Assigned task: Your answer should be the line containing "## Installation" and every line after it to the end of the records below, word for word.

Stored data entries:

============

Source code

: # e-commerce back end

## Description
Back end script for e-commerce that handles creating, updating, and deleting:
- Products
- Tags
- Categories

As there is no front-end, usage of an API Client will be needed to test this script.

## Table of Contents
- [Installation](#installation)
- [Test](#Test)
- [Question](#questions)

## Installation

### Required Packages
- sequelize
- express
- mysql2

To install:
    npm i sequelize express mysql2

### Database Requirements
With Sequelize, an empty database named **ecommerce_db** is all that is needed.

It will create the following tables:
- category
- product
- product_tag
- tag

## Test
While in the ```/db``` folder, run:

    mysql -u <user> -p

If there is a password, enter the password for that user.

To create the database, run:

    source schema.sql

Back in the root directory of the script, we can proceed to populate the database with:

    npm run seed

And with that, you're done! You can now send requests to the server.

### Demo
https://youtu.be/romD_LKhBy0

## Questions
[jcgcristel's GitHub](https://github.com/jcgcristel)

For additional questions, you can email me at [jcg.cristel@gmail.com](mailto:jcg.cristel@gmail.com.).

============

Response to the task:
## Installation

### Required Packages
- sequelize
- express
- mysql2

To install:
    npm i sequelize express mysql2

### Database Requirements
With Sequelize, an empty database named **ecommerce_db** is all that is needed.

It will create the following tables:
- category
- product
- product_tag
- tag

## Test
While in the ```/db``` folder, run:

    mysql -u <user> -p

If there is a password, enter the password for that user.

To create the database, run:

    source schema.sql

Back in the root directory of the script, we can proceed to populate the database with:

    npm run seed

And with that, you're done! You can now send requests to the server.

### Demo
https://youtu.be/romD_LKhBy0

## Questions
[jcgcristel's GitHub](https://github.com/jcgcristel)

For additional questions, you can email me at [jcg.cristel@gmail.com](mailto:jcg.cristel@gmail.com.).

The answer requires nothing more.